Data under study
╭──
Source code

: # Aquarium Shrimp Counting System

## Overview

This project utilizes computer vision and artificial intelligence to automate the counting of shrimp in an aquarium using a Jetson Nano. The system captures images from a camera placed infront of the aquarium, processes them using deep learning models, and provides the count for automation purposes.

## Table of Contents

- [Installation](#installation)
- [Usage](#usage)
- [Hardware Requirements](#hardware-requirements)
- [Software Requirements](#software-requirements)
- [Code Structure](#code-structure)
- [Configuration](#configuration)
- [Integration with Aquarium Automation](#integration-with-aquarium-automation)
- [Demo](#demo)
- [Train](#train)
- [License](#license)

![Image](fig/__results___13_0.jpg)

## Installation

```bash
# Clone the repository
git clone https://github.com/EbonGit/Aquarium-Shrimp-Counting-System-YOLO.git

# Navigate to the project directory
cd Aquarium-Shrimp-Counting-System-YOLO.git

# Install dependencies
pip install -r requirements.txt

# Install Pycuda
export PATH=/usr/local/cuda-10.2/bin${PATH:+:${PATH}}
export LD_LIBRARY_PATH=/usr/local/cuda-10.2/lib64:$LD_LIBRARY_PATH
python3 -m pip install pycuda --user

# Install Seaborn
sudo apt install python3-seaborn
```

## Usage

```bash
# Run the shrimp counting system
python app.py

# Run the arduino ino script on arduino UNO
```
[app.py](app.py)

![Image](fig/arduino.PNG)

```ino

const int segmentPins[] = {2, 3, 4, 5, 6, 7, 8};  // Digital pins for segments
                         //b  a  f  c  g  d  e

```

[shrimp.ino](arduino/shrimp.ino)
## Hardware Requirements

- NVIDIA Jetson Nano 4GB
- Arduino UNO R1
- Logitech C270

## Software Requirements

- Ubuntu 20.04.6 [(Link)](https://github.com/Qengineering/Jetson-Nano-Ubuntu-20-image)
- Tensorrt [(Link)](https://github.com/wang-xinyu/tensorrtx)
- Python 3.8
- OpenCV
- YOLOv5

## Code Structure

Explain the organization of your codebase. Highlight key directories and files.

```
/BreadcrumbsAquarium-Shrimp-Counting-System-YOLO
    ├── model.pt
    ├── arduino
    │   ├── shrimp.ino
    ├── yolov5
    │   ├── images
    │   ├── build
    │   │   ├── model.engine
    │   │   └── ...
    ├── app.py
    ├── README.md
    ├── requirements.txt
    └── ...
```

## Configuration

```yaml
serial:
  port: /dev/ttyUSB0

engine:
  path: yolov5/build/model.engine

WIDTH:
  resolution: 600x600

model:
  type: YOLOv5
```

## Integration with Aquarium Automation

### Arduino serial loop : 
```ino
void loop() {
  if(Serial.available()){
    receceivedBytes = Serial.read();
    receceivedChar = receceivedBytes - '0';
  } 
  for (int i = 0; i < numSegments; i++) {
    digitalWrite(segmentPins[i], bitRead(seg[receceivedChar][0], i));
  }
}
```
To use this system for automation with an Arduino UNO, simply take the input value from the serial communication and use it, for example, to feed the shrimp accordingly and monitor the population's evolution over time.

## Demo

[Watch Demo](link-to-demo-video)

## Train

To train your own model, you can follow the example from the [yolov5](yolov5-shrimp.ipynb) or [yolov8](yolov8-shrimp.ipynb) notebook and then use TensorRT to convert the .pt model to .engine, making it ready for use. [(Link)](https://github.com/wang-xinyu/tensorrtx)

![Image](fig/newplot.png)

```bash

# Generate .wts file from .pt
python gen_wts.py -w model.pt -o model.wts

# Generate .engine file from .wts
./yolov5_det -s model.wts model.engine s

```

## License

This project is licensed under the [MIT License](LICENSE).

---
╰──
What the task asks
In the records above, the line with "- NVIDIA Jetson Nano 4GB" marks the start and the line with "## Code Structure" marks the end; copy that stretch exactly, both lines included, and nothing else.

Solution for this exercise
- NVIDIA Jetson Nano 4GB
- Arduino UNO R1
- Logitech C270

## Software Requirements

- Ubuntu 20.04.6 [(Link)](https://github.com/Qengineering/Jetson-Nano-Ubuntu-20-image)
- Tensorrt [(Link)](https://github.com/wang-xinyu/tensorrtx)
- Python 3.8
- OpenCV
- YOLOv5

## Code Structure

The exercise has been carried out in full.